La troisième tentative, que l’on espérait être la dernière, fait directement suite à la censure du Conseil. De nombreux parlementaires, de tous bords politiques, ont déposé des propositions des lois (4) tendant à réintroduire dans la loi un certain nombre d’articles censurés par le Conseil constitutionnel, et en particulier les dispositions sur la vente de semences. L’une de ces propositions de loi a été définitivement adoptée par l’Assemblée nationale le 27 mai 2020 et est entrée en vigueur le 12 juin.

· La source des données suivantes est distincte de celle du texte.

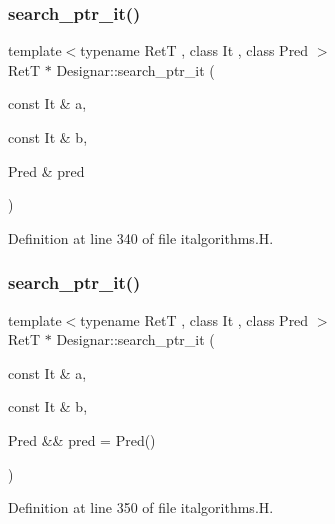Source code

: \mbox{\label{namespace_designar_aaf2247479f4e93c88a4f6dd39267de5d}} 
\subsubsection{\texorpdfstring{search\+\_\+ptr\+\_\+it()}{search\_ptr\_it()}\hspace{0.1cm}{\footnotesize\ttfamily [1/2]}}
{\footnotesize\ttfamily template$<$typename RetT , class It , class Pred $>$ \\
RetT $\ast$ Designar\+::search\+\_\+ptr\+\_\+it (\begin{DoxyParamCaption}\item[{const It \&}]{a,  }\item[{const It \&}]{b,  }\item[{Pred \&}]{pred }\end{DoxyParamCaption})}



Definition at line 340 of file italgorithms.\+H.

\mbox{\label{namespace_designar_a6147a7cb2455406a69047efb700e5d50}} 
\subsubsection{\texorpdfstring{search\+\_\+ptr\+\_\+it()}{search\_ptr\_it()}\hspace{0.1cm}{\footnotesize\ttfamily [2/2]}}
{\footnotesize\ttfamily template$<$typename RetT , class It , class Pred $>$ \\
RetT $\ast$ Designar\+::search\+\_\+ptr\+\_\+it (\begin{DoxyParamCaption}\item[{const It \&}]{a,  }\item[{const It \&}]{b,  }\item[{Pred \&\&}]{pred = {\ttfamily Pred()} }\end{DoxyParamCaption})}



Definition at line 350 of file italgorithms.\+H.

\mbox{\label{namespace_designar_ac3674dae50d8d382e25a5fce8775294c}}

Elle est donc pleinement applicable.

Les institutions sous forte influence des lobbys semenciers


L’avis circonstancié de la Commission européenne ne fait que refléter, une fois encore, l’influence des lobbys industriels, et particulièrement semenciers, à tous les niveaux de la prise de décision publique. En France, installé confortablement, depuis le régime de Vichy, dans les salons du Ministère de l’agriculture, avec la double casquette publique-privée, le GNIS (Groupement National Interprofessionnel des Semences) est la figure de proue de ce secteur influent. Il défend les intérêts de celui-ci, dans un climat de conflits d’intérêts permanents et parfaitement assumés. En vérité, le ver ne saurait être mieux installé dans la pomme. D’une voracité inouïe, il ne veut renoncer à rien, pas même à ce qui permettrait de sauvegarder la biodiversité dans les jardins familiaux.

Et c’est ainsi que, même en s’y reprenant à trois reprises, les parlementaires de la République peinent à faire évoluer la législation sur le commerce des semences. Mais cette fois-ci, les rapaces sont arrivés trop tard, la loi est entrée en vigueur et elle est pleinement applicable. S’ils veulent y faire obstacle, il faudra qu’ils fassent pression sur la Commission pour qu’elle engage un contentieux contre la France. Il n’est pas impossible qu’ils y parviennent, tant ils ont démontré avoir le bras long…

Ainsi, c’est autant pour la biodiversité agricole que pour la démocratie qu’il faut aujourd’hui défendre, plus que jamais, l’article 10 de la loi du 10 juin 2020 et le libre accès de tous les utilisateurs non professionnels aux variétés paysannes non inscrites au Catalogue officiel. Cet accès est possible en France depuis le 12 juin et doit absolument le rester.